Friday, January 08, 2010

Book Two: McMurtry's Literary Life

Larry McMurtry's Literary Life is a delightful, but imperfect, book. Yet it is its very imperfections that make it such a delightful book to read.

Literary Life is subtitled A Second Memoir. In reading it, we discover that it is the second of three memoirs McMurtry has planned. The first, Books, was about his life as a book dealer. (Considering that McMurtry has at least four buildings in Archer City, Texas, filled with books I don't think we can characterize him as a rare book dealer.) Literary Life is about his life has a writer and the third will be about Hollywood and his life as a screenwriter.

Literary Life might strictly be considered mere ruminations on writing and the writing the life, rather than a memoir. Strike the word mere, because it is this relaxed, ruminative quality that makes the memoir both imperfect and delightful. McMurtry is not writing a history or biography, and thus, not overly concerned with dates or details. He thinking back on his past and telling stories. Consequently, he can be squishy on the facts.

But facts can get in the way of a good story and McMurtry is, at heart, a great storyteller. This book is as close as most of us will every get to sitting with him over a cup of coffee or a beer and hearing him talk about his art and spinning a few yarns about the literary life.And in Literary Life, McMurtry illuminates the writer's life.

Consider this passage about Horseman, Pass By, his first book:

"I had expected to be thrilled when I received my first copy of my first book, but when I opened the package and held the first copy in my hand, I found that I just felt sort of flat. There it was. I had made it into the ranks of the published, as I was to do about forty more time. But I felt no great surge of satisfaction. I learned then and have relearned many times since, that the best part of a writer's life is actually doing it, making up characters, filling the blank page, creating scenes that readers in distant places might connect to. The thrill lies in the rush of sentences, the gradual arrival of characters who at once seem to have their own life."


Later, near the book's end, he writes:


"At the beginning of my career I was much concerned about prose style . . . I soon realized I could not write lyrical prose in my fiction, and, after a bit, I ceased to want to. I developed a tiny theory, which is that a writer's prose should be congruent with the landscape he is peopling. It made sense that Faulkner, from the deeply forested South, would write a dense and complex prose, whereas, say, Willa Cather, a plains state author, would write more sparely, as, in fact, I do myself."

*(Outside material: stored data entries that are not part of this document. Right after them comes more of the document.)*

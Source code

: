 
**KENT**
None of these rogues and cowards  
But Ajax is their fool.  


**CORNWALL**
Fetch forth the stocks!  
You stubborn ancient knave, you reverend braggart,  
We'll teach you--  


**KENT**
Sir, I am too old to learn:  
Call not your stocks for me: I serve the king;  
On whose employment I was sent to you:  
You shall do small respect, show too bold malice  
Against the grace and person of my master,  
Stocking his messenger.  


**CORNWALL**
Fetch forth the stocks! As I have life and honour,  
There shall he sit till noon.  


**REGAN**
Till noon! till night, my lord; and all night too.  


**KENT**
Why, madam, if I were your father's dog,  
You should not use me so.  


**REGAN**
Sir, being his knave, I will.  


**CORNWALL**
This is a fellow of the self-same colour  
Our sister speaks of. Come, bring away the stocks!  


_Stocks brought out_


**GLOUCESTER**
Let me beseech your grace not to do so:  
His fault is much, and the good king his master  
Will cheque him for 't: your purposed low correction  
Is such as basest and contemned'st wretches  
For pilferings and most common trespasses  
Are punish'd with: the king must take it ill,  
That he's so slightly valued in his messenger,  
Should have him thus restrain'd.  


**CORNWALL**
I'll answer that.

I have read most of McMurtry's non-fiction work, but not one of his novels. This brings us, writer and reader, into an odd agreement. "And there are days," McMurtry writes, "when I think my own nonfiction will outlive my novels, mostly."

Mostly, I can't agree, not having read those novels. But I can agree that his non-fiction books, Literary Life among them, make a satisfying legacy.


January
1. My Father Is A Book, Janna Malamud Smith. Memoir
2. Literary Life, Larry McMurtry. Memoir

Next up:
Give My Poor Heart Ease, Voices of the Mississippi Blues by William Ferris

1 comment:

  1. My dad had a copy of "Lonsome Dove" next to his bed for almost a year. In fact, I think I might have bought it for him for Christmas on the advice of my mother.

    When he was done reading it he gave it to me -- all worn edges and cracke bindings -- with the idea that I should read it, and I was stunned by it. At 13 reading the the thick paperback was an insanely daunting idea. I wonder if I still have the book somewhere.